What The Butler Saw by Joe Orton

So, it has been a number of weeks since I last posted on a play from my challenge. I was given this text as part of a Directing for the Stage course I have been taking for the last two months. I had to read this play and then direct two actors in a scene from it.

When I first was given the title I recognised the name Joe Orton. On my drive home I realised I’d actually seen Loot last year at the Sydney Theatre Company, also written by Orton. I remember thoroughly enjoying Loot with all it’s black comedy elements so I was expecting this to be in a similar vein.

What The Butler Saw is a farcical, comedy of errors play in two acts. It revolves around Dr Prentice, a psychiatrist and his interview for a new secretary. Instead of interviewing Geraldine Barclay he attempts to seduce her only to be interrupted by his wife, Mrs Prentice who is also being seduced by a Nicholas Beckett, who she has promised the job of secretary to and so on and so forth the errors continue.

For the time (it was first published in 1969) this play was, I suppose you could say, raunchy. There was nudity, cross dressing and a lot of un-PC references to “golliwogs” and such. It makes a joke of sexual assault and the role of the authority (Winston Churchill features in an interesting way).  The title itself comes from an Edwardian peepshow which was a type of entertainment in which people viewed pictures, often erotic, through a small lens.

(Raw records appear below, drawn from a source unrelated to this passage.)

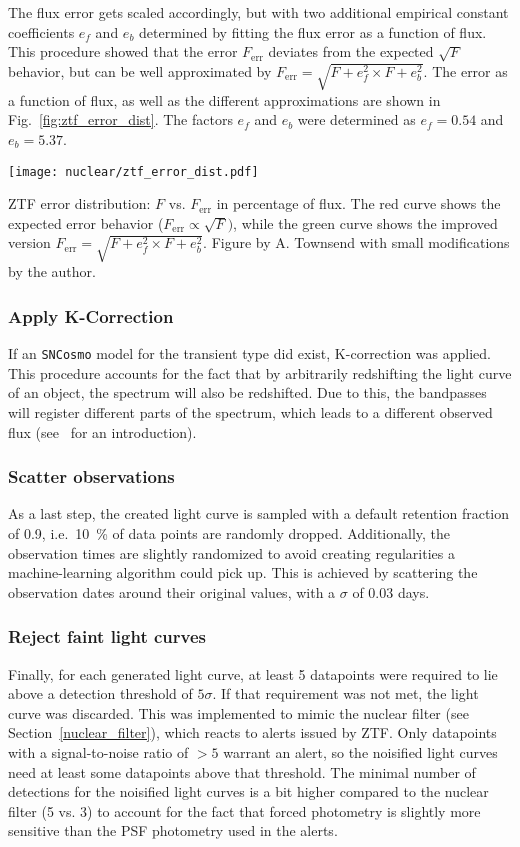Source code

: The flux error gets scaled accordingly, but with two additional empirical constant coefficients $e_f$ and $e_b$ determined by fitting the flux error as a function of flux. This procedure showed that the error $F_\text{err}$ deviates from the expected $\sqrt{F}$ behavior, but can be well approximated by $F_\text{err} = \sqrt{F + e_f^2\times F + e_b^2}$. The error as a function of flux, as well as the different approximations are shown in Fig.~\ref{fig:ztf_error_dist}. The factors $e_f$ and $e_b$ were determined as $e_f = 0.54$ and $e_b = 5.37$.

\begin{marginfigure}
  \texttt{[image: nuclear/ztf\_error\_dist.pdf]}
  \caption[ZTF error distribution]{ZTF error distribution: $F$ vs. $F_\text{err}$ in percentage of flux. The red curve shows the expected error behavior ($F_\text{err}\propto \sqrt{F})$, while the green curve shows the improved version $F_\text{err} = \sqrt{F + e_f^2\times F + e_b^2}$. Figure by A. Townsend with small modifications by the author.}
\end{marginfigure}

\subsubsection{Apply K-Correction}
If an \texttt{SNCosmo} model for the transient type did exist, K-correction was applied. This procedure accounts for the fact that by arbitrarily redshifting the light curve of an object, the spectrum will also be redshifted. Due to this, the bandpasses will register different parts of the spectrum, which leads to a different observed flux (see~ for an introduction).

\subsubsection{Scatter observations}
As a last step, the created light curve is sampled with a default retention fraction of 0.9, i.e.~\SI{10}{\percent} of data points are randomly dropped. Additionally, the observation times are slightly randomized to avoid creating regularities a machine-learning algorithm could pick up. This is achieved by scattering the observation dates around their original values, with a $\sigma$ of $0.03$ days.

\subsubsection{Reject faint light curves}
Finally, for each generated light curve, at least 5 datapoints were required to lie above a detection threshold of $5 \sigma$. If that requirement was not met, the light curve was discarded. This was implemented to mimic the nuclear filter (see Section~\ref{nuclear_filter}), which reacts to alerts issued by ZTF. Only datapoints with a signal-to-noise ratio of $>5$ warrant an alert, so the noisified light curves need at least some datapoints above that threshold. The minimal number of detections for the noisified light curves is a bit higher compared to the nuclear filter (5 vs. 3) to account for the fact that forced photometry is slightly more sensitive than the PSF photometry used in the alerts.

I enjoyed reading it more than I did directing it. In directing the scene, I could have done a lot more with it but under the time constraints things didn’t eventuate. This wouldn’t be a play I would recommend for high schools to put on but it’s certainly a good laugh for the adults.

Photo Credit: Julie70 via Compfight cc


1 Comment

  1. I’ve seen and read this play a number of times and the key to it, seems to be pace and reality. From what I’ve read about Orton, he wanted his pieces, not to be played for laughs. There’s a level of darkness in them.